Heres my 2c on this topic. 
If you buy goods online, your goods will not be sent off until payment has cleared on the vendors end. This is fair. Some of us may have built a trust relationship with vendors and im sure they will accommodate where they see fit.
I dont think this is an unfair solution and to be honest i actually promote the idea that vendors should protect themselves by confirming proof of payment and clearing of funds before dispatching goods.

Reactions: Like 1 | Agree 8 | Winner 1


----------



## stevie g (20/11/15)

I want to hear clear communication from the mods they need one of them to take on the role of spokesperson so when people are asking questions they can answer or quash it.

Not having this symbolic figure opens them up to pincer attacks and they get flanked.

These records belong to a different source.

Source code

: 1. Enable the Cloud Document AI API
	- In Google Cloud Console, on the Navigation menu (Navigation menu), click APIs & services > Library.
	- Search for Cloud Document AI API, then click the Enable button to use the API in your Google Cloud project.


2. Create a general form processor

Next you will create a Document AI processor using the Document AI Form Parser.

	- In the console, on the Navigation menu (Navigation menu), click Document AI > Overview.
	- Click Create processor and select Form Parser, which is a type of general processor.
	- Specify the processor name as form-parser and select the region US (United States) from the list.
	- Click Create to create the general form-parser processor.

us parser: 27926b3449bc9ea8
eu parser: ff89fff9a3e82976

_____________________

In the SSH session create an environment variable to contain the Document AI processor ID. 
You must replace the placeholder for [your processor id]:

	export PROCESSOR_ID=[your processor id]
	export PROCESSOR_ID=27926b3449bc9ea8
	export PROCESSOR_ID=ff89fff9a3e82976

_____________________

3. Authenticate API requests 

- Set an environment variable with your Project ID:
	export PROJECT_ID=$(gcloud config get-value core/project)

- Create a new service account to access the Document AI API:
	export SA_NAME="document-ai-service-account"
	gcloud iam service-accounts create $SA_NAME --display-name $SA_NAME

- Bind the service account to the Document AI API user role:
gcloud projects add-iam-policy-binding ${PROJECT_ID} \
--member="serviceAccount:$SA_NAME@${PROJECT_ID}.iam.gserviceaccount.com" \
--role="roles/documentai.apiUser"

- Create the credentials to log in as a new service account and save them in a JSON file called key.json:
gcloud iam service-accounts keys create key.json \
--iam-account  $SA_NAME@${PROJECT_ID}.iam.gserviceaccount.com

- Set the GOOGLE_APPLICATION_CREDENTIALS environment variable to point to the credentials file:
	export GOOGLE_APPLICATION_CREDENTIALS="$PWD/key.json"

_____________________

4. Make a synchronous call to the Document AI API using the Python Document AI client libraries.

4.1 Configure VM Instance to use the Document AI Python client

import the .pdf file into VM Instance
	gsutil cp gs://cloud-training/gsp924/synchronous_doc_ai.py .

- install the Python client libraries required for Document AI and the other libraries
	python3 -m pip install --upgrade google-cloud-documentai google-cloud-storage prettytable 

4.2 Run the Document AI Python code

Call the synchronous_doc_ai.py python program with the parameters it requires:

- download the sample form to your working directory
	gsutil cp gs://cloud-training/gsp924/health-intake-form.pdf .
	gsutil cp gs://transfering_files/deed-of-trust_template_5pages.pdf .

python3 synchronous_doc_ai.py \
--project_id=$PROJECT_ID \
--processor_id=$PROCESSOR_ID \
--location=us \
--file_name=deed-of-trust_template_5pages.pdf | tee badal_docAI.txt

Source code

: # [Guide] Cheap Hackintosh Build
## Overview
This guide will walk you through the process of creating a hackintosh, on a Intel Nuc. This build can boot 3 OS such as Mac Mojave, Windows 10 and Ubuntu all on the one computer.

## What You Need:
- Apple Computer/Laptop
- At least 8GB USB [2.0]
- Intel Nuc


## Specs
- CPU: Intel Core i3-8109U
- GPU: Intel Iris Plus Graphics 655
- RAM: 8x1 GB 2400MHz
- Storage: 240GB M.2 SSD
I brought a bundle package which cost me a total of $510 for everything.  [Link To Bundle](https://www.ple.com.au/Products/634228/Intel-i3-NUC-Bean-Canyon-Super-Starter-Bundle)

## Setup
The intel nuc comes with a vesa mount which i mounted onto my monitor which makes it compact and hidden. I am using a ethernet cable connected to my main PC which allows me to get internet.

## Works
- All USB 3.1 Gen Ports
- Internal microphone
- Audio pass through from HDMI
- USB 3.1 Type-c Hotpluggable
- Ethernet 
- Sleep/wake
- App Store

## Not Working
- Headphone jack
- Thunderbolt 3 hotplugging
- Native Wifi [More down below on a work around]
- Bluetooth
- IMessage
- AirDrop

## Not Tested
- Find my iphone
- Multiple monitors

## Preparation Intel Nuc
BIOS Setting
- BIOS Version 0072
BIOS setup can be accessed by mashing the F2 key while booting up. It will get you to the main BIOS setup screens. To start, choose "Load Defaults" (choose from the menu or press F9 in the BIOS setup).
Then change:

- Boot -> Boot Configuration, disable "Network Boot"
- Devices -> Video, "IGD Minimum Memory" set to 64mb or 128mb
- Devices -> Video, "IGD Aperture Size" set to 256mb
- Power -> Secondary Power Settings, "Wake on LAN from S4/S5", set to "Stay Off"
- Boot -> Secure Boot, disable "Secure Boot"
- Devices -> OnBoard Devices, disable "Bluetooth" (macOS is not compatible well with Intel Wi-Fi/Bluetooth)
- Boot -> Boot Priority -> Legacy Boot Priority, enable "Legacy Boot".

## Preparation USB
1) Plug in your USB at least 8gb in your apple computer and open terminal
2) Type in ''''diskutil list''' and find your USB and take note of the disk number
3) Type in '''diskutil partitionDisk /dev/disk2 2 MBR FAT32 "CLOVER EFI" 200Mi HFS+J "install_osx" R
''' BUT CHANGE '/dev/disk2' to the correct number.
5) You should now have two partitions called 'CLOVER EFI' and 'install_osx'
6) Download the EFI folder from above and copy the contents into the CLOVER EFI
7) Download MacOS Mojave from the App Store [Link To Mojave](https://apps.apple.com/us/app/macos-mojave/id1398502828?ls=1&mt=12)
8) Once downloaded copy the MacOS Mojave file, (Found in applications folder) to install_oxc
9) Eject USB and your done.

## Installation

I would have liked to have seen this situation handled a bit better. Decisions have to be communicated to the members so mods aren't putting out brush fires instead the mod team could have come out and said "these are our reasons for the current course of action....., we will update you as the situation develops". 

To the mods: We want to know that we can trust you this is a new forum that has just started to pick up but it will need a strict hand on disciplining societal wraiths.

Something I'm not sure about is the decision not to ban this particular user the argument that he is easier to keep tabs on is neither here nor there all he needs to do is decide to go pro so to say and he will figure out how to evade multiple account detection or at least prolong the con until he is caught out. He will just setup a new identity and we are back to square one. 

I know this guy is young and his brain hasn't fully settled yet so he might grow out of this behaviour or he might not BUT I do not like rubbing shoulders with this user and don't think it fair he is allowed the freedom of movement he has on the forum.

Reactions: Agree 1 | Winner 2


----------



## Marzuq (20/11/15)

Sprint said:


> I want to hear clear communication from the mods they need one of them to take on the role of spokesperson so when people are asking questions they can answer or quash it.
> 
> Not having this symbolic figure opens them up to pincer attacks and they get flanked.
> 
> ...



@Sprint thank you for expressing your concerns and views. This specific case involves the vendors directly and as such they are/have dealt with it. The choice is up to them whether or not they want to provide feedback about the resolution. On the topic of stricter discipline. Im for that but it does create a concern. If we become stricter i believe in my opinion it needs to be overall and not just toward a single case. This however may not sit well with many. These are just my personal views but i will bring it up with the Admins and Mods.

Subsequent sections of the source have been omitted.